● **Work item**
Only the lines from the one with "be clearly defined." through the end of the material, both ends included, should be retyped exactly.

● **Exercise data**
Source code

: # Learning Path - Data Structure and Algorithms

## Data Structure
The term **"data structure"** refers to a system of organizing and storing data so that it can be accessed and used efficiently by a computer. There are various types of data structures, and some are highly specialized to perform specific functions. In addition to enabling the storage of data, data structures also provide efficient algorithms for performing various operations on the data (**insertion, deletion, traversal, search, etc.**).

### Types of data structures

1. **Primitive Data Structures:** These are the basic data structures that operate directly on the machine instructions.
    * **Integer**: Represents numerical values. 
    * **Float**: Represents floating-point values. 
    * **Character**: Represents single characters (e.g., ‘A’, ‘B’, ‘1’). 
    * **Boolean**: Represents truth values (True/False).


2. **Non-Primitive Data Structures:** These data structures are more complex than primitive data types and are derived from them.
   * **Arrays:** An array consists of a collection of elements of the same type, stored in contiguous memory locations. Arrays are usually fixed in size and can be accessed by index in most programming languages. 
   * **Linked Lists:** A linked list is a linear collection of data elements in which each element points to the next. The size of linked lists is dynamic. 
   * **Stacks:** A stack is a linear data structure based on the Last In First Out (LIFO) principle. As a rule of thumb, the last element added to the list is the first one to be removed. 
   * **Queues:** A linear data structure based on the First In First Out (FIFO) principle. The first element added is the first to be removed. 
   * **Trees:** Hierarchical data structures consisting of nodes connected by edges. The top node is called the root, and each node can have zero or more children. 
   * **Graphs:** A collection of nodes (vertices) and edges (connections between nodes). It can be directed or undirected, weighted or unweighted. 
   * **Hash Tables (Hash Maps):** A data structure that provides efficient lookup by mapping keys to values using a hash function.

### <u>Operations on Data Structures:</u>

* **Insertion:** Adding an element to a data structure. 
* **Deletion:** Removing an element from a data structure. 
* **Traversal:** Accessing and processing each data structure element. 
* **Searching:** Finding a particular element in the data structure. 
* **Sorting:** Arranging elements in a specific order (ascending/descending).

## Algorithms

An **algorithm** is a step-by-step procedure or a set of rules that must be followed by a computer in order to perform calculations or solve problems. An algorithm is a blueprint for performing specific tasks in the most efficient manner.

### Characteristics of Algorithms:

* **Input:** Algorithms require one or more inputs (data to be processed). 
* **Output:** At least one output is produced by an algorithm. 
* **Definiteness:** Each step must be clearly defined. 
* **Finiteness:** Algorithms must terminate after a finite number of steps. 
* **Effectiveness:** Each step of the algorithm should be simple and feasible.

● **Your solution**
* **Definiteness:** Each step must be clearly defined. 
* **Finiteness:** Algorithms must terminate after a finite number of steps. 
* **Effectiveness:** Each step of the algorithm should be simple and feasible.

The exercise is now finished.